Both neurodermatits and dandruff can cause an itchy scalp, making it difficult to distinguish between the two conditions. Use our guide to make things simpler.
Neurodermatitis can appear anywhere on your body. When it shows up on your scalp, you might wonder if you actually have dandruff.
Luckily, there is an easy way to clear things up: using an anti-dandruff shampoo daily for two weeks will get dandruff under control, reducing the characteristic itching. Neurodermatitis, on the other hand, won’t respond to dandruff shampoo at all.
But that’s not the only difference between these two conditions. To find out more, let’s start by looking more closely at dandruff.
What causes dandruff?
Malassezia globosa is a yeast-like fungus that lives on all of us. Typically it’s harmless, but some people have a sensitivity to one of its by-products, oleic acid.

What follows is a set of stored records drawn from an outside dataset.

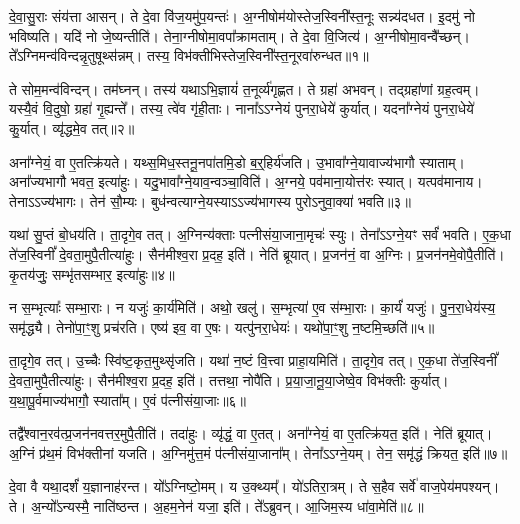 दे॒वा॒सु॒राः संय॑त्ता आसन्।
ते दे॒वा वि॑ज॒यमु॑प॒यन्तः॑।
अ॒ग्नीषोम॑योस्तेज॒स्विनी᳚स्त॒नूः सन्न्य॑दधत।
इ॒दमु॑ नो भविष्यति।
यदि॑ नो जे॒ष्यन्तीति॑।
तेना॒ग्नीषोमा॒वपा᳚क्रामताम्।
ते दे॒वा वि॒जित्य॑।
अ॒ग्नीषोमा॒वन्वै᳚च्छन्।
ते᳚ऽग्निमन्व॑\-विन्दन्नृ॒तुषूथ्स॑न्नम्।
तस्य॒ विभ॑क्तीभिस्तेज॒स्विनी᳚स्त॒नू\-रवा॑रुन्धत॥१॥\ip

ते सोम॒मन्व॑विन्दन्।
तम॑घ्नन्।
तस्य॑ यथा\-ऽभि॒ज्ञायं॑ त॒नूर्व्य॑गृह्णत।
ते ग्रहा॑ अभवन्।
तद्ग्रहा॑णां ग्रह॒त्वम्।
यस्यै॒वं वि॒दुषो॒ ग्रहा॑ गृ॒ह्यन्ते᳚।
तस्य॒ त्वे॑व गृ॑ही॒ताः।
नाना᳚\-ऽऽग्नेयं पुनरा॒धेये॑ कुर्यात्।
यदना᳚ग्नेयं पुनरा॒धेये॑ कु॒र्यात्।
व्यृ॑द्धमे॒व तत्॥२॥\ip

अना᳚ग्नेयं॒ वा ए॒तत्क्रि॑यते।
यथ्स॒मिध॒स्तनू॒नपा॑तमि॒डो ब॒र्॒\mbox{}हिर्य॑जति।
उ॒भावा᳚ग्ने॒यावाज्य॑\-भागौ स्याताम्।
अना᳚ज्यभागौ भवत॒ इत्या॑हुः।
यदु॒भावा᳚ग्ने॒याव॒न्वञ्चा॒विति॑।
अ॒ग्नये॒ पव॑माना॒योत्त॑रः स्यात्।
यत्पव॑मानाय।
तेनाऽऽज्य॑भागः।
तेन॑ सौ॒म्यः।
बुध॑न्वत्याग्ने॒यस्या\-ऽ\-ऽ\-ज्य॑भागस्य पुरो\-ऽनुवा॒क्या॑ भवति॥३॥\ip

यथा॑ सु॒प्तं बो॒धय॑ति।
ता॒दृगे॒व तत्।
अ॒ग्निन्य॑क्ताः पत्नीसंया॒जाना॒मृचः॑ स्युः।
तेना᳚ऽऽग्ने॒यꣳ सर्वं॑ भवति।
ए॒क॒धा ते॑ज॒स्विनीं᳚ दे॒वता॒मुपै॒तीत्या॑हुः।
सैन॑मीश्व॒रा प्र॒दह॒ इति॑।
नेति॑ ब्रूयात्।
प्र॒जन॑नं॒ वा अ॒ग्निः।
प्र॒जन॑नमे॒वोपै॒तीति॑।
कृ॒तय॑जुः॒ सम्भृ॑तसम्भार॒ इत्या॑हुः॥४॥\ip

न स॒म्भृत्याः᳚ सम्भा॒राः।
न यजुः॑ का॒र्य॑मिति॑।
अथो॒ खलु॑।
स॒म्भृत्या॑ ए॒व स॑म्भा॒राः।
का॒र्यं॑ यजुः॑।
पु॒न॒रा॒धेय॑स्य॒ समृ॑द्ध्यै।
तेनो॑पा॒ꣳ॒शु प्रच॑रति।
एष्य॑ इव॒ वा ए॒षः।
यत्पु॑नरा॒धेयः॑।
यथो॑पा॒ꣳ॒शु न॒ष्टमि॒च्छति॑॥५॥\ip

ता॒दृगे॒व तत्।
उ॒च्चैः स्वि॑ष्ट॒कृत॒मुथ्सृ॑जति।
यथा॑ न॒ष्टं वि॒त्त्वा प्राहा॒यमिति॑।
ता॒दृगे॒व तत्।
ए॒क॒धा ते॑ज॒स्विनीं᳚ दे॒वता॒मुपै॒तीत्या॑हुः।
सैन॑मीश्व॒रा प्र॒दह॒ इति॑।
तत्तथा॒ नोपै॑ति।
प्र॒या॒जा॒नू॒या॒जेष्वे॒व विभ॑क्तीः कुर्यात्।
य॒था॒पू॒र्वमाज्य॑\-भागौ॒ स्याता᳚म्।
ए॒वं प॑त्नीसंया॒जाः॥६॥\ip

तद्वै᳚श्वान॒रव॑त्प्र॒जन॑नवत्तर॒मुपै॒तीति॑।
तदा॑हुः।
व्यृ॑द्धं॒ वा ए॒तत्।
अना᳚ग्नेयं॒ वा ए॒तत्क्रि॑यत॒ इति॑।
नेति॑ ब्रूयात्।
अ॒ग्निं प्र॑थ॒मं विभ॑क्तीनां यजति।
अ॒ग्निमु॑त्त॒मं प॑त्नीसंया॒जाना᳚म्।
तेना᳚ऽऽग्ने॒यम्।
तेन॒ समृ॑द्धं क्रियत॒ इति॑॥७॥\ip\anuvakamend[अ॒रु॒न्ध॒तै॒व तद्भ॑वति॒ सम्भृ॑तसम्भार॒ इत्या॑हुरि॒च्छति॑ पत्नीसंया॒जा नव॑ च]

दे॒वा वै यथा॒दर्\mbox{}शं॑ य॒ज्ञानाह॑रन्त।
यो᳚ऽग्निष्टो॒मम्।
य उ॒क्थ्यम्᳚।
यो॑ऽतिरा॒त्रम्।
ते स॒हैव सर्वे॑ वाज॒पेय॑मपश्यन्।
ते।
अ॒न्यो᳚\-ऽन्यस्मै॒ नाति॑ष्ठन्त।
अ॒हम॒नेन॑ यजा॒ इति॑।
ते᳚ऽब्रुवन्।
आ॒जिम॒स्य धा॑वा॒मेति॑॥८॥\ip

In those who are sensitive to oleic acid, malassezia is responsible for symptoms that include:
- White flakes in the hair
- An irritated, red scalp
This is what we call dandruff. And, as we’ve mentioned, it’s not too hard to get rid of – dandruff shampoos are specifically formulated to prevent oleic acid from forming.
What is neurodermatitis?
In contrast to dandruff, neurodermatitis is a far less understood skin condition.
Medical scientists have not yet worked out a definitive cause of neurodermatitis, but there are a few things we know.
Neurodermatitis has a tendency to appear more often in women than men, and is usually seen in those between the ages of 30 and 50. While there isn’t any definitive answer to what causes this skin condition, there does appear to be a clear link between anxiety or stress and neurodermatitis.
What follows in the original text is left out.